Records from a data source
++++++++++

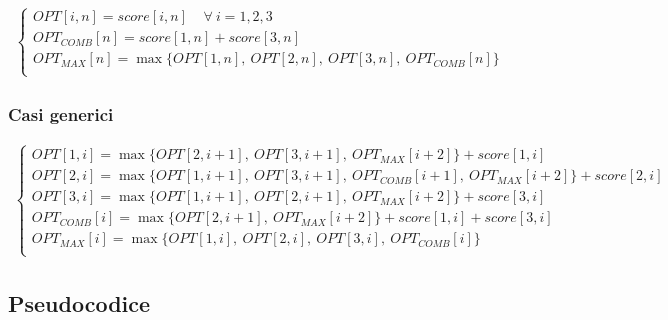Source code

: \begin{align*}
	\begin{cases}                                                         
	OPT[i, n] = score[i, n] \ \ \ \ \ \forall\ i = 1, 2, 3                \\
	OPT_{COMB}[n] = score[1,n] + score[3,n]                               \\
	OPT_{MAX}[n] = \max\{OPT[1,n],\ OPT[2,n],\ OPT[3,n],\ OPT_{COMB}[n]\} \\
	\end{cases}                                                           
\end{align*}

\subsubsection*{Casi generici}

\begin{align*}
	\begin{cases}                                                                                          
	OPT[1, i] = \max\{OPT[2, i + 1],\ OPT[3, i + 1],\ OPT_{MAX}[i + 2]\} + score[1, i]                     \\
	OPT[2, i] = \max\{OPT[1, i + 1],\ OPT[3, i + 1],\ OPT_{COMB}[i + 1],\ OPT_{MAX}[i + 2]\} + score[2, i] \\
	OPT[3, i] = \max\{OPT[1, i + 1],\ OPT[2, i + 1],\ OPT_{MAX}[i + 2]\} + score[3, i]                     \\
	OPT_{COMB}[i] = \max\{OPT[2, i + 1],\ OPT_{MAX}[i + 2]\} + score[1, i] + score[3, i]                   \\
	OPT_{MAX}[i] = \max\{OPT[1, i],\ OPT[2, i],\ OPT[3, i],\ OPT_{COMB}[i]\}                               \\
	\end{cases}                                                                                            
\end{align*}

\newpage
\subsection{Pseudocodice}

++++++++++

Task instructions: Every line with "begin" in it should be copied from the entries above.

Output:
: \begin{align*}
	\begin{cases}                                                         
\begin{align*}
	\begin{cases}                                                                                          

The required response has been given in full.